### TASK STATEMENT:
Read the listing below and copy out each line where the word "Reveals" occurs.

+ + + +

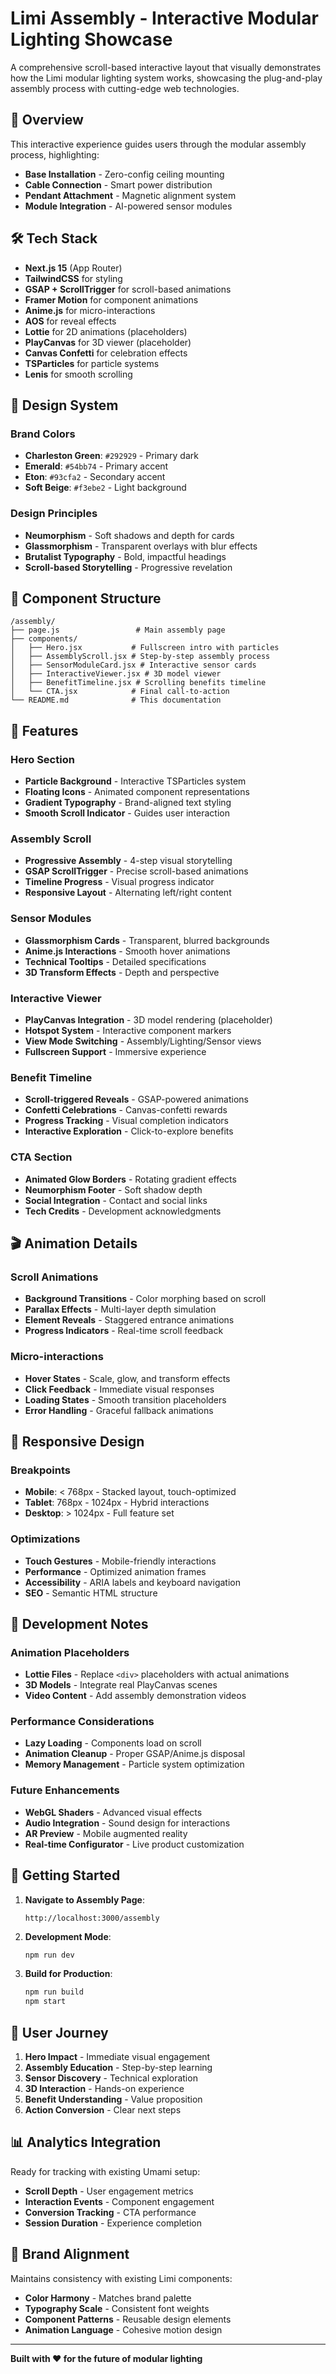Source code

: # Limi Assembly - Interactive Modular Lighting Showcase

A comprehensive scroll-based interactive layout that visually demonstrates how the Limi modular lighting system works, showcasing the plug-and-play assembly process with cutting-edge web technologies.

## 🎯 Overview

This interactive experience guides users through the modular assembly process, highlighting:
- **Base Installation** - Zero-config ceiling mounting
- **Cable Connection** - Smart power distribution
- **Pendant Attachment** - Magnetic alignment system
- **Module Integration** - AI-powered sensor modules

## 🛠 Tech Stack

- **Next.js 15** (App Router)
- **TailwindCSS** for styling
- **GSAP + ScrollTrigger** for scroll-based animations
- **Framer Motion** for component animations
- **Anime.js** for micro-interactions
- **AOS** for reveal effects
- **Lottie** for 2D animations (placeholders)
- **PlayCanvas** for 3D viewer (placeholder)
- **Canvas Confetti** for celebration effects
- **TSParticles** for particle systems
- **Lenis** for smooth scrolling

## 🎨 Design System

### Brand Colors
- **Charleston Green**: `#292929` - Primary dark
- **Emerald**: `#54bb74` - Primary accent
- **Eton**: `#93cfa2` - Secondary accent
- **Soft Beige**: `#f3ebe2` - Light background

### Design Principles
- **Neumorphism** - Soft shadows and depth for cards
- **Glassmorphism** - Transparent overlays with blur effects
- **Brutalist Typography** - Bold, impactful headings
- **Scroll-based Storytelling** - Progressive revelation

## 📁 Component Structure

```
/assembly/
├── page.js                 # Main assembly page
├── components/
│   ├── Hero.jsx           # Fullscreen intro with particles
│   ├── AssemblyScroll.jsx # Step-by-step assembly process
│   ├── SensorModuleCard.jsx # Interactive sensor cards
│   ├── InteractiveViewer.jsx # 3D model viewer
│   ├── BenefitTimeline.jsx # Scrolling benefits timeline
│   └── CTA.jsx            # Final call-to-action
└── README.md              # This documentation
```

## 🚀 Features

### Hero Section
- **Particle Background** - Interactive TSParticles system
- **Floating Icons** - Animated component representations
- **Gradient Typography** - Brand-aligned text styling
- **Smooth Scroll Indicator** - Guides user interaction

### Assembly Scroll
- **Progressive Assembly** - 4-step visual storytelling
- **GSAP ScrollTrigger** - Precise scroll-based animations
- **Timeline Progress** - Visual progress indicator
- **Responsive Layout** - Alternating left/right content

### Sensor Modules
- **Glassmorphism Cards** - Transparent, blurred backgrounds
- **Anime.js Interactions** - Smooth hover animations
- **Technical Tooltips** - Detailed specifications
- **3D Transform Effects** - Depth and perspective

### Interactive Viewer
- **PlayCanvas Integration** - 3D model rendering (placeholder)
- **Hotspot System** - Interactive component markers
- **View Mode Switching** - Assembly/Lighting/Sensor views
- **Fullscreen Support** - Immersive experience

### Benefit Timeline
- **Scroll-triggered Reveals** - GSAP-powered animations
- **Confetti Celebrations** - Canvas-confetti rewards
- **Progress Tracking** - Visual completion indicators
- **Interactive Exploration** - Click-to-explore benefits

### CTA Section
- **Animated Glow Borders** - Rotating gradient effects
- **Neumorphism Footer** - Soft shadow depth
- **Social Integration** - Contact and social links
- **Tech Credits** - Development acknowledgments

## 🎬 Animation Details

### Scroll Animations
- **Background Transitions** - Color morphing based on scroll
- **Parallax Effects** - Multi-layer depth simulation
- **Element Reveals** - Staggered entrance animations
- **Progress Indicators** - Real-time scroll feedback

### Micro-interactions
- **Hover States** - Scale, glow, and transform effects
- **Click Feedback** - Immediate visual responses
- **Loading States** - Smooth transition placeholders
- **Error Handling** - Graceful fallback animations

## 📱 Responsive Design

### Breakpoints
- **Mobile**: < 768px - Stacked layout, touch-optimized
- **Tablet**: 768px - 1024px - Hybrid interactions
- **Desktop**: > 1024px - Full feature set

### Optimizations
- **Touch Gestures** - Mobile-friendly interactions
- **Performance** - Optimized animation frames
- **Accessibility** - ARIA labels and keyboard navigation
- **SEO** - Semantic HTML structure

## 🔧 Development Notes

### Animation Placeholders
- **Lottie Files** - Replace `<div>` placeholders with actual animations
- **3D Models** - Integrate real PlayCanvas scenes
- **Video Content** - Add assembly demonstration videos

### Performance Considerations
- **Lazy Loading** - Components load on scroll
- **Animation Cleanup** - Proper GSAP/Anime.js disposal
- **Memory Management** - Particle system optimization

### Future Enhancements
- **WebGL Shaders** - Advanced visual effects
- **Audio Integration** - Sound design for interactions
- **AR Preview** - Mobile augmented reality
- **Real-time Configurator** - Live product customization

## 🚀 Getting Started

1. **Navigate to Assembly Page**:
   ```
   http://localhost:3000/assembly
   ```

2. **Development Mode**:
   ```bash
   npm run dev
   ```

3. **Build for Production**:
   ```bash
   npm run build
   npm start
   ```

## 🎯 User Journey

1. **Hero Impact** - Immediate visual engagement
2. **Assembly Education** - Step-by-step learning
3. **Sensor Discovery** - Technical exploration
4. **3D Interaction** - Hands-on experience
5. **Benefit Understanding** - Value proposition
6. **Action Conversion** - Clear next steps

## 📊 Analytics Integration

Ready for tracking with existing Umami setup:
- **Scroll Depth** - User engagement metrics
- **Interaction Events** - Component engagement
- **Conversion Tracking** - CTA performance
- **Session Duration** - Experience completion

## 🎨 Brand Alignment

Maintains consistency with existing Limi components:
- **Color Harmony** - Matches brand palette
- **Typography Scale** - Consistent font weights
- **Component Patterns** - Reusable design elements
- **Animation Language** - Cohesive motion design

---

**Built with ❤️ for the future of modular lighting**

+ + + +

### TASK OUTPUT:
- **Scroll-triggered Reveals** - GSAP-powered animations
- **Element Reveals** - Staggered entrance animations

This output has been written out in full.